Bullet for Hire is a 1991 Hong Kong action film written and directed by Yuen Chun-man and starring Jacky Cheung, Simon Yam, Dick Wei, Lo Lieh and Sheila Chan.

==Plot==
Triad assassins Ngok (Lo Lieh), Hon (Simon Yam) and Shan (Jacky Cheung) are struggling in a battle for money and power in Hong Kong. Ngok and Hon has worked for triad boss Dick (Dick Wei) for over ten years and the two have established a profound friendship. Because they were clever, the two were heavily utilized by Dick. However, Ngok is getting old and worried that Dick will harm his only daughter, San (Elaine Chow). With the help of the police, Ngok was able to fake his death during an assassination attempt.

Shan, on the other hand, is a newcomer killer. While following Hon, Shan gets to learn about the fickleness of the world. One time after winning HK$100,000 from a bet, he encounters a message girl, Lan (Sheila Chan) and develops a romantic relationship with her. At this time, Dick suspects that Ngok's death was faked and sends Hon and Shan to kill him. Dick also kidnaps Lan to blackmail Shan and at this critical moment of deciding the fate of three of them, the choices of life and death are in front of them.

==Cast==
- Jacky Cheung as Shan
- Simon Yam as Hon
- Dick Wei as Mr. Dick
- Lo Lieh as Ngok
- Sheila Chan as Lan
- Elaine Lui as Interpol officer
- Elaine Chow as San
- Lam Chung as Bill (cameo)
- Ma Kei as Kwai (cameo)
- Hung San-sam as Ngok's victim in flashback
- Wan Seung-lam as Mr. Dick's thug
- Lee Chun-kit as Mr. Dick's thug
- Paul Wong as Mr. Dick's thug
- Wong Chi-keung as Mr. Dick's thug
- Lung Tin-sang as Boss playing darts in pub
- Johnny Cheung as Boss's thug/Mr.
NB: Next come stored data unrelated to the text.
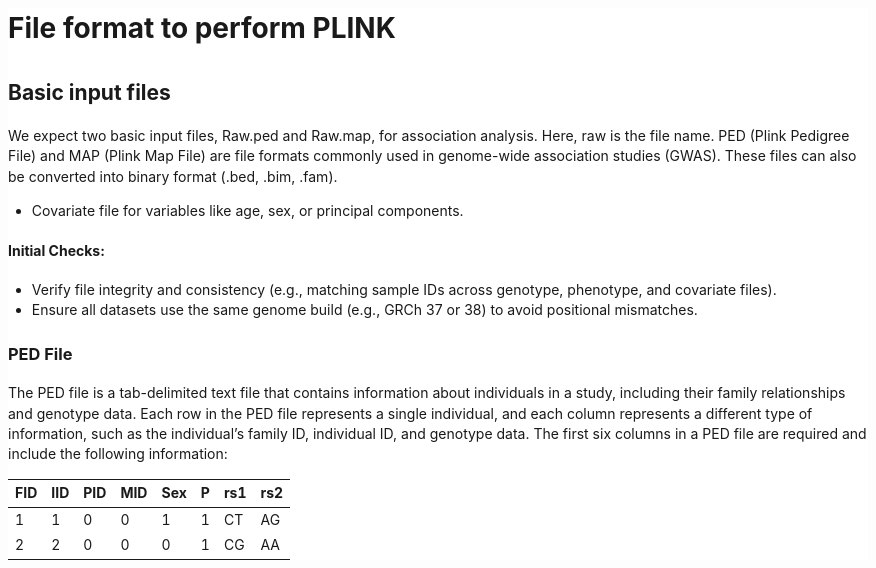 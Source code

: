 # File format to perform PLINK

## Basic input files

We expect two basic input files, Raw.ped and Raw.map, for association
analysis. Here, raw is the file name. PED (Plink Pedigree File) and MAP
(Plink Map File) are file formats commonly used in genome-wide
association studies (GWAS). These files can also be converted into
binary format (.bed, .bim, .fam).

-   Covariate file for variables like age, sex, or principal components.

#### Initial Checks:

-   Verify file integrity and consistency (e.g., matching sample IDs
    across genotype, phenotype, and covariate files).
-   Ensure all datasets use the same genome build (e.g., GRCh 37 or 38)
    to avoid positional mismatches.

### PED File

The PED file is a tab-delimited text file that contains information
about individuals in a study, including their family relationships and
genotype data. Each row in the PED file represents a single individual,
and each column represents a different type of information, such as the
individual’s family ID, individual ID, and genotype data. The first six
columns in a PED file are required and include the following
information:

<table>
<thead>
<tr>
<th>FID</th>
<th>IID</th>
<th>PID</th>
<th>MID</th>
<th>Sex</th>
<th>P</th>
<th>rs1</th>
<th>rs2</th>
</tr>
</thead>
<tbody>
<tr>
<td>1</td>
<td>1</td>
<td>0</td>
<td>0</td>
<td>1</td>
<td>1</td>
<td>CT</td>
<td>AG</td>
</tr>
<tr>
<td>2</td>
<td>2</td>
<td>0</td>
<td>0</td>
<td>0</td>
<td>1</td>
<td>CG</td>
<td>AA</td>
</tr> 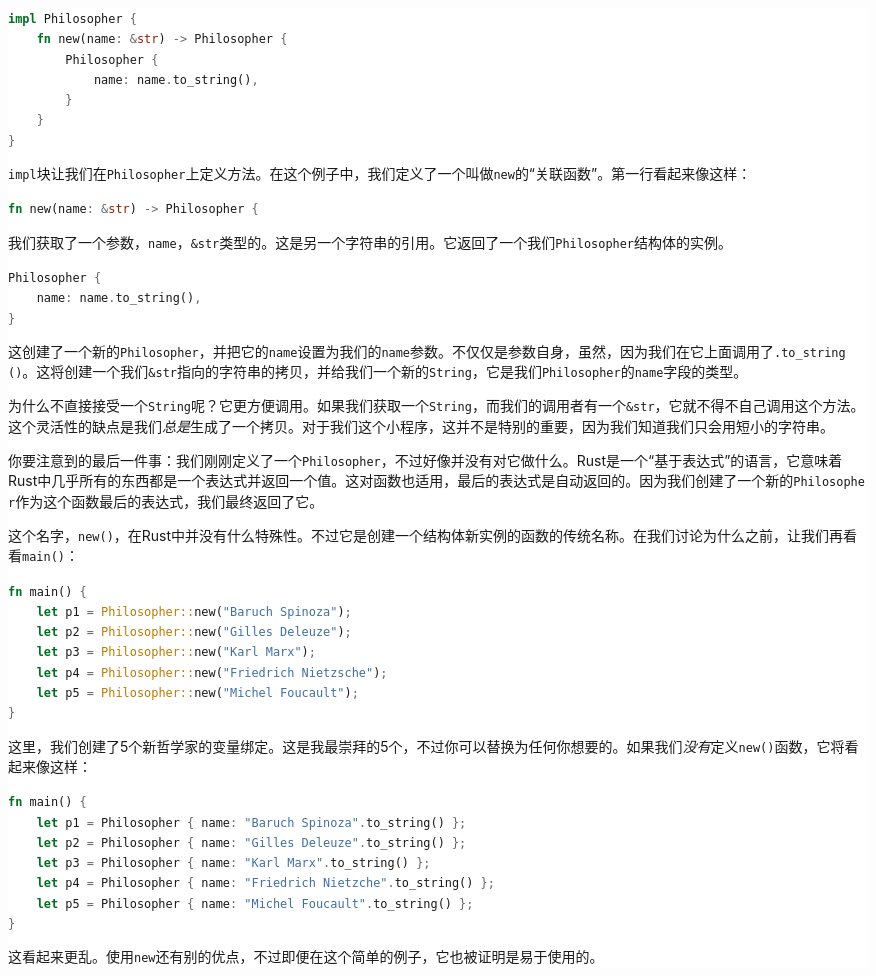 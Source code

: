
 ```rust
impl Philosopher {
    fn new(name: &str) -> Philosopher {
        Philosopher {
            name: name.to_string(),
        }
    }
}
```

`impl`块让我们在`Philosopher`上定义方法。在这个例子中，我们定义了一个叫做`new`的“关联函数”。第一行看起来像这样：

```rust
fn new(name: &str) -> Philosopher {
```

我们获取了一个参数，`name`，`&str`类型的。这是另一个字符串的引用。它返回了一个我们`Philosopher`结构体的实例。

```rust
Philosopher {
    name: name.to_string(),
}
```

这创建了一个新的`Philosopher`，并把它的`name`设置为我们的`name`参数。不仅仅是参数自身，虽然，因为我们在它上面调用了`.to_string()`。这将创建一个我们`&str`指向的字符串的拷贝，并给我们一个新的`String`，它是我们`Philosopher`的`name`字段的类型。

为什么不直接接受一个`String`呢？它更方便调用。如果我们获取一个`String`，而我们的调用者有一个`&str`，它就不得不自己调用这个方法。这个灵活性的缺点是我们*总是*生成了一个拷贝。对于我们这个小程序，这并不是特别的重要，因为我们知道我们只会用短小的字符串。

你要注意到的最后一件事：我们刚刚定义了一个`Philosopher`，不过好像并没有对它做什么。Rust是一个“基于表达式”的语言，它意味着Rust中几乎所有的东西都是一个表达式并返回一个值。这对函数也适用，最后的表达式是自动返回的。因为我们创建了一个新的`Philosopher`作为这个函数最后的表达式，我们最终返回了它。

这个名字，`new()`，在Rust中并没有什么特殊性。不过它是创建一个结构体新实例的函数的传统名称。在我们讨论为什么之前，让我们再看看`main()`：

```rust
fn main() {
    let p1 = Philosopher::new("Baruch Spinoza");
    let p2 = Philosopher::new("Gilles Deleuze");
    let p3 = Philosopher::new("Karl Marx");
    let p4 = Philosopher::new("Friedrich Nietzsche");
    let p5 = Philosopher::new("Michel Foucault");
}
```

这里，我们创建了5个新哲学家的变量绑定。这是我最崇拜的5个，不过你可以替换为任何你想要的。如果我们*没有*定义`new()`函数，它将看起来像这样：

```rust
fn main() {
    let p1 = Philosopher { name: "Baruch Spinoza".to_string() };
    let p2 = Philosopher { name: "Gilles Deleuze".to_string() };
    let p3 = Philosopher { name: "Karl Marx".to_string() };
    let p4 = Philosopher { name: "Friedrich Nietzche".to_string() };
    let p5 = Philosopher { name: "Michel Foucault".to_string() };
}
```

这看起来更乱。使用`new`还有别的优点，不过即便在这个简单的例子，它也被证明是易于使用的。
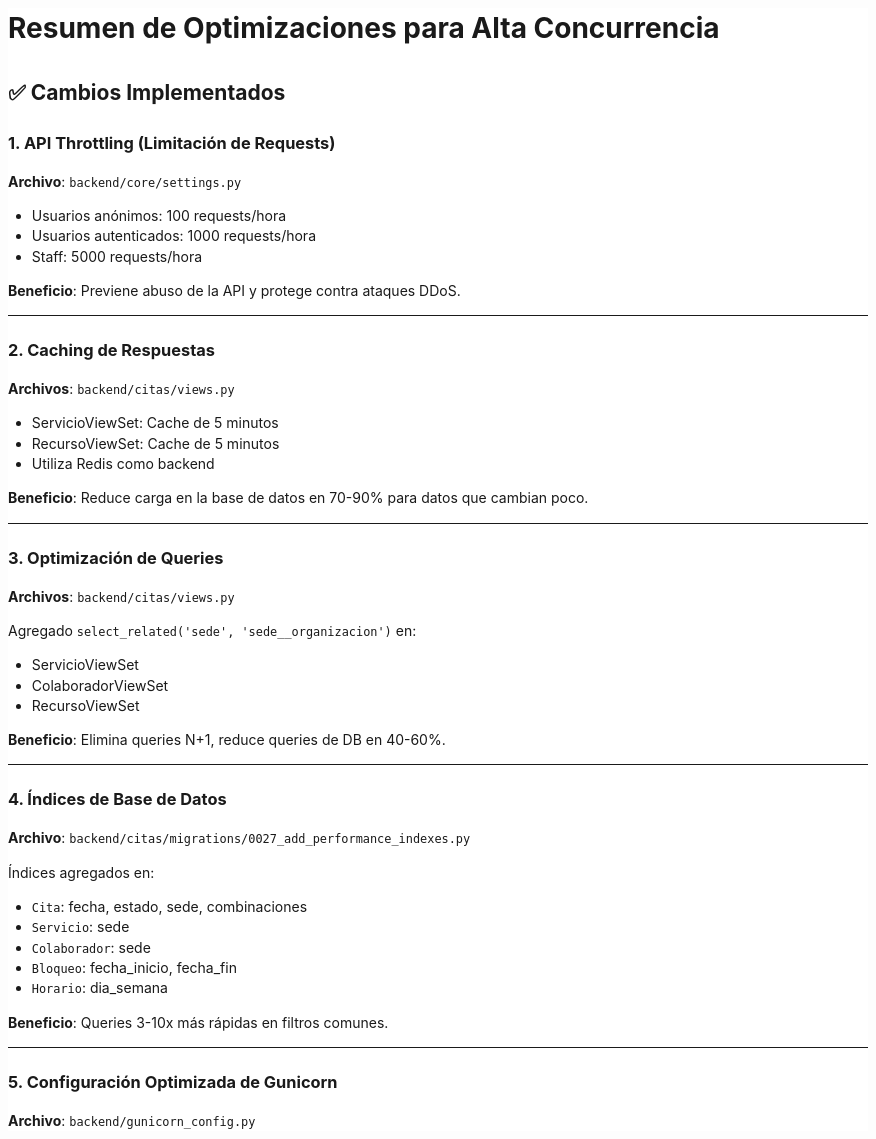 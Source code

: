 # Resumen de Optimizaciones para Alta Concurrencia

## ✅ Cambios Implementados

### 1. **API Throttling (Limitación de Requests)**
**Archivo**: `backend/core/settings.py`

- Usuarios anónimos: 100 requests/hora
- Usuarios autenticados: 1000 requests/hora
- Staff: 5000 requests/hora

**Beneficio**: Previene abuso de la API y protege contra ataques DDoS.

---

### 2. **Caching de Respuestas**
**Archivos**: `backend/citas/views.py`

- ServicioViewSet: Cache de 5 minutos
- RecursoViewSet: Cache de 5 minutos
- Utiliza Redis como backend

**Beneficio**: Reduce carga en la base de datos en 70-90% para datos que cambian poco.

---

### 3. **Optimización de Queries**
**Archivos**: `backend/citas/views.py`

Agregado `select_related('sede', 'sede__organizacion')` en:
- ServicioViewSet
- ColaboradorViewSet
- RecursoViewSet

**Beneficio**: Elimina queries N+1, reduce queries de DB en 40-60%.

---

### 4. **Índices de Base de Datos**
**Archivo**: `backend/citas/migrations/0027_add_performance_indexes.py`

Índices agregados en:
- `Cita`: fecha, estado, sede, combinaciones
- `Servicio`: sede
- `Colaborador`: sede
- `Bloqueo`: fecha_inicio, fecha_fin
- `Horario`: dia_semana

**Beneficio**: Queries 3-10x más rápidas en filtros comunes.

---

### 5. **Configuración Optimizada de Gunicorn**
**Archivo**: `backend/gunicorn_config.py`
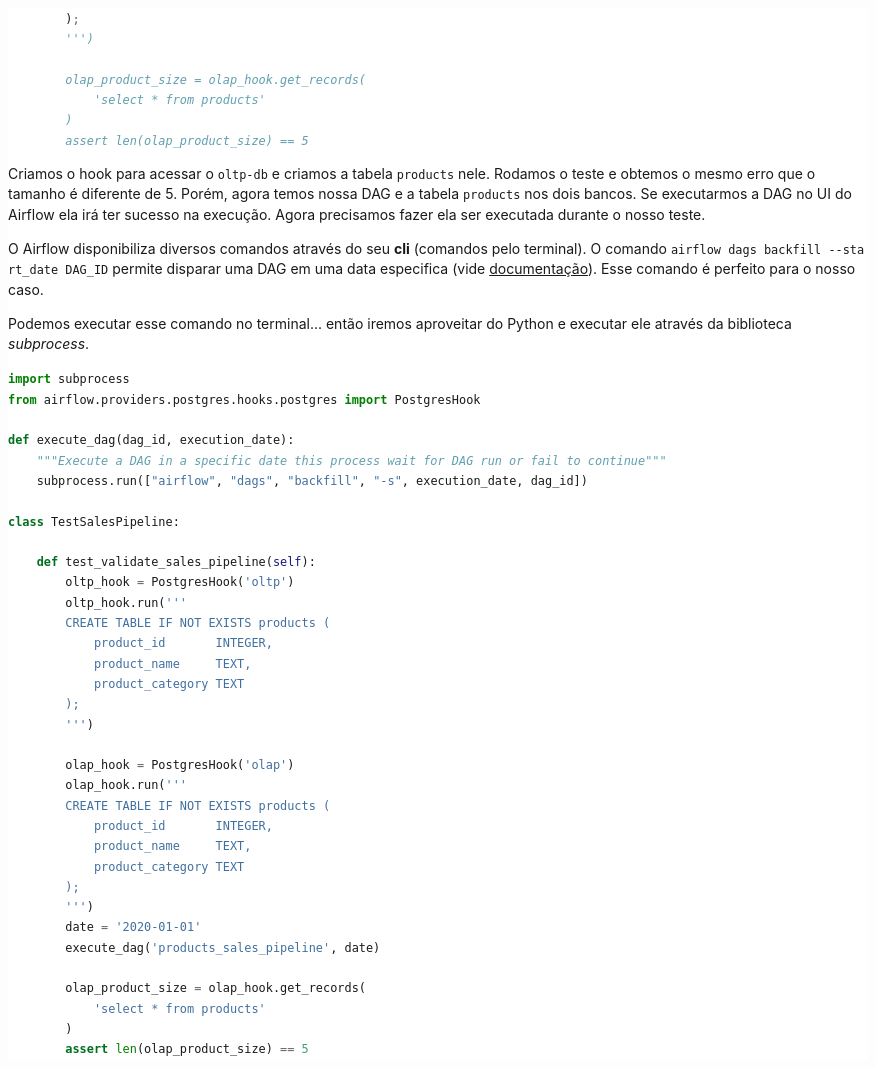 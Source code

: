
 ```python
        );
        ''')

        olap_product_size = olap_hook.get_records(
            'select * from products'
        )
        assert len(olap_product_size) == 5
```

Criamos o hook para acessar o `oltp-db` e criamos a tabela `products` nele.
Rodamos o teste e obtemos o mesmo erro que o tamanho é diferente de 5.
Porém, agora temos nossa DAG e a tabela `products` nos dois bancos.
Se executarmos a DAG no UI do Airflow ela irá ter sucesso na execução.
Agora precisamos fazer ela ser executada durante o nosso teste.

O Airflow disponibiliza diversos comandos através do seu **cli** (comandos pelo terminal). O comando `airflow dags backfill --start_date DAG_ID` permite disparar uma DAG em uma data especifica (vide [documentação](https://airflow.apache.org/docs/apache-airflow/stable/dag-run.html#backfill)).
Esse comando é perfeito para o nosso caso.

Podemos executar esse comando no terminal... então iremos aproveitar do Python e executar ele através da biblioteca _subprocess_.

```python
import subprocess
from airflow.providers.postgres.hooks.postgres import PostgresHook

def execute_dag(dag_id, execution_date):
    """Execute a DAG in a specific date this process wait for DAG run or fail to continue"""
    subprocess.run(["airflow", "dags", "backfill", "-s", execution_date, dag_id])

class TestSalesPipeline:

    def test_validate_sales_pipeline(self):
        oltp_hook = PostgresHook('oltp')
        oltp_hook.run('''
        CREATE TABLE IF NOT EXISTS products (
            product_id       INTEGER,
            product_name     TEXT,
            product_category TEXT
        );
        ''')

        olap_hook = PostgresHook('olap')
        olap_hook.run('''
        CREATE TABLE IF NOT EXISTS products (
            product_id       INTEGER,
            product_name     TEXT,
            product_category TEXT
        );
        ''')
        date = '2020-01-01'
        execute_dag('products_sales_pipeline', date)

        olap_product_size = olap_hook.get_records(
            'select * from products'
        )
        assert len(olap_product_size) == 5
```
Dick's thug
- Ridley Tsui as Boss's thug
- Johnny Yip
- Tam Chuen-leung
- Danny Chow as one of Kwai's men
- Tam Chuen-hing as Superintendent Henry Tso Hon
- Jameson Lam as Restaurant captain
- Ken Yip as Ngai Chai-wan's bodyguard
- Tsim Siu-ling
- Hung Yan-yan
- Roger Thomas as Mr. Wilson
- Johnny Koo as Kau
- Huang Kai Sen as Assassin
- Benny Lai as Boss's thug
- Ka See-fung as Boss's thug
- Hon Chun as Boss's thug
- Kwok Nga-cheung

==Theme song==
- Resurrection (復活)
  - Composer: Donald Ashley
  - Lyricist: Calvin Poon
  - Singer: Jacky Cheung

==Reception==

===Critical===
City On Fire gave the film a score of 8/10 and writes "It's an erratic, irreverent, almost anything goes flick with comedy that's actually comical and some explosive action sequences that get the squibs bursting."

===Box office===
The film grossed HK$3,646,104 at the Hong Kong box office during its theatrical run from 5 to 11 September 1991 in Hong Kong.